A PCR assay for the propionate-CoA ligase or methyl-citrate-synthase genes can be used to distinguish C. coli from C. jejuni

An amino acid sequence alignment of propionate-CoA ligase and 2-methyl-citrate-synthase from C. coli revealed that these proteins are highly conserved across six randomly selected C. coli isolates (see Additional file 2). PCR amplification of the propionate-CoA ligase or 2-methyl-citrate synthase genes using C. coli or C. jejuni template DNA generated amplicons of the expected size from all 15 strains of C. coli tested. In contrast, amplicons were not generated using template DNA from 42 of 43 strains of C. jejuni tested. The single isolate (MB17 previously characterised as C. jejuni) that generated PCR amplicons was subsequently shown to give a negative reaction in the hippurate hydrolysis assay, indicating that this strain had been incorrectly assigned as C. jejuni. Therefore, 100% (42/42) of the C. jejuni strains failed to yield amplicons. Positive-control PCR assays for the housekeeping gene gltA (encoding citrate synthase) generated amplicons from all of the C. jejuni and C. coli isolates tested.

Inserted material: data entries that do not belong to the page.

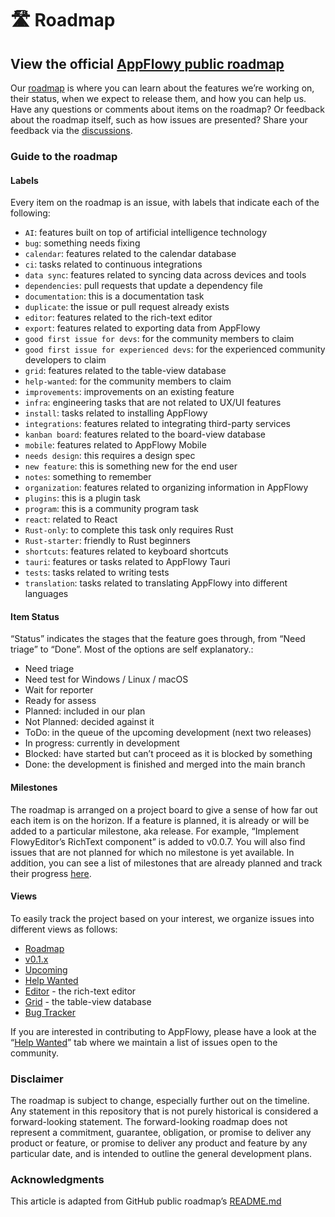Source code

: # 🛣 Roadmap

## View the official [AppFlowy public roadmap](https://github.com/orgs/AppFlowy-IO/projects/5/views/12)

Our [roadmap](https://github.com/orgs/AppFlowy-IO/projects/5/views/12) is where you can learn about the features we’re working on, their status, when we expect to release them, and how you can help us. Have any questions or comments about items on the roadmap? Or feedback about the roadmap itself, such as how issues are presented? Share your feedback via the [discussions](https://github.com/AppFlowy-IO/AppFlowy/discussions).

### Guide to the roadmap

#### Labels

Every item on the roadmap is an issue, with labels that indicate each of the following:

* `AI`: features built on top of artificial intelligence technology
* `bug`: something needs fixing
* `calendar`: features related to the calendar database
* `ci`: tasks related to continuous integrations
* `data sync`: features related to syncing data across devices and tools
* `dependencies`: pull requests that update a dependency file
* `documentation`: this is a documentation task
* `duplicate`: the issue or pull request already exists
* `editor`: features related to the rich-text editor
* `export`: features related to exporting data from AppFlowy
* `good first issue for devs`: for the community members to claim
* `good first issue for experienced devs`: for the experienced community developers to claim
* `grid`: features related to the table-view database
* `help-wanted`: for the community members to claim
* `improvements`: improvements on an existing feature
* `infra`: engineering tasks that are not related to UX/UI features
* `install`: tasks related to installing AppFlowy
* `integrations`: features related to integrating third-party services
* `kanban board`: features related to the board-view database
* `mobile`: features related to AppFlowy Mobile
* `needs design`: this requires a design spec
* `new feature`: this is something new for the end user
* `notes`: something to remember
* `organization`: features related to organizing information in AppFlowy
* `plugins`: this is a plugin task
* `program`: this is a community program task
* `react`: related to React
* `Rust-only`: to complete this task only requires Rust
* `Rust-starter`: friendly to Rust beginners
* `shortcuts`: features related to keyboard shortcuts
* `tauri`: features or tasks related to AppFlowy Tauri
* `tests`: tasks related to writing tests
* `translation`: tasks related to translating AppFlowy into different languages

#### Item Status

“Status” indicates the stages that the feature goes through, from “Need triage” to “Done”. Most of the options are self explanatory.:

* Need triage
* Need test for Windows / Linux / macOS
* Wait for reporter
* Ready for assess
* Planned: included in our plan
* Not Planned: decided against it
* ToDo: in the queue of the upcoming development (next two releases)
* In progress: currently in development
* Blocked: have started but can’t proceed as it is blocked by something
* Done: the development is finished and merged into the main branch

#### Milestones

The roadmap is arranged on a project board to give a sense of how far out each item is on the horizon. If a feature is planned, it is already or will be added to a particular milestone, aka release. For example, “Implement FlowyEditor’s RichText component” is added to v0.0.7. You will also find issues that are not planned for which no milestone is yet available. In addition, you can see a list of milestones that are already planned and track their progress [here](https://github.com/AppFlowy-IO/AppFlowy/milestones).

#### Views

To easily track the project based on your interest, we organize issues into different views as follows:

* [Roadmap](https://github.com/orgs/AppFlowy-IO/projects/5/views/12)
* [v0.1.x](https://github.com/orgs/AppFlowy-IO/projects/5/views/1)
* [Upcoming](https://github.com/orgs/AppFlowy-IO/projects/5/views/3)
* [Help Wanted](https://github.com/orgs/AppFlowy-IO/projects/5/views/4)
* [Editor](https://github.com/orgs/AppFlowy-IO/projects/5/views/5) - the rich-text editor
* [Grid](https://github.com/orgs/AppFlowy-IO/projects/5/views/6) - the table-view database
* [Bug Tracker](https://github.com/orgs/AppFlowy-IO/projects/5/views/9)

If you are interested in contributing to AppFlowy, please have a look at the “[Help Wanted](https://github.com/orgs/AppFlowy-IO/projects/5/views/4)” tab where we maintain a list of issues open to the community.&#x20;

### Disclaimer

The roadmap is subject to change, especially further out on the timeline. Any statement in this repository that is not purely historical is considered a forward-looking statement. The forward-looking roadmap does not represent a commitment, guarantee, obligation, or promise to deliver any product or feature, or promise to deliver any product and feature by any particular date, and is intended to outline the general development plans.

### Acknowledgments

This article is adapted from GitHub public roadmap’s [README.md](https://github.com/github/roadmap)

Propionic acid as a sole carbon source allows differential identification of C. coli and C. jejuni

To determine whether C. coli and C. jejuni differed in their ability to utilise propionic acid as a sole carbon source in culture medium, we tested a panel of 16 environmental and clinical C. coli strains and 17 C. jejuni strains in BIOLOG phenotypic microarray plates containing propionic acid as the sole carbon source. No or weak propionic utilisation was seen in all C. jejuni strains tested while strong propionic utilisation was seen for all C. coli strains tested. The mean values of the experimental replicates for each strain were compared using a unpaired T test with Welch’s correction. Statistical significance was assigned at P < 0.0001 level indicating a difference between propionic utilisations by C. jejuni and C. coli. Figure 2 shows levels of propionic acid utilisation by C. jejuni and C. coli strains.

Figure 2
figure 2

Histogram representing propionic utilisation by C. jejuni and C. coli strains. The C. jejuni strains have been grouped together in grey bars while all C. coli strains have been grouped by black bars. No or only weak propionic utilisation was seen in all C. jejuni strains tested (values below an OD of 0.4) while high propionic utilisation was seen for all C. coli strains tested (values above an OD of 0.5).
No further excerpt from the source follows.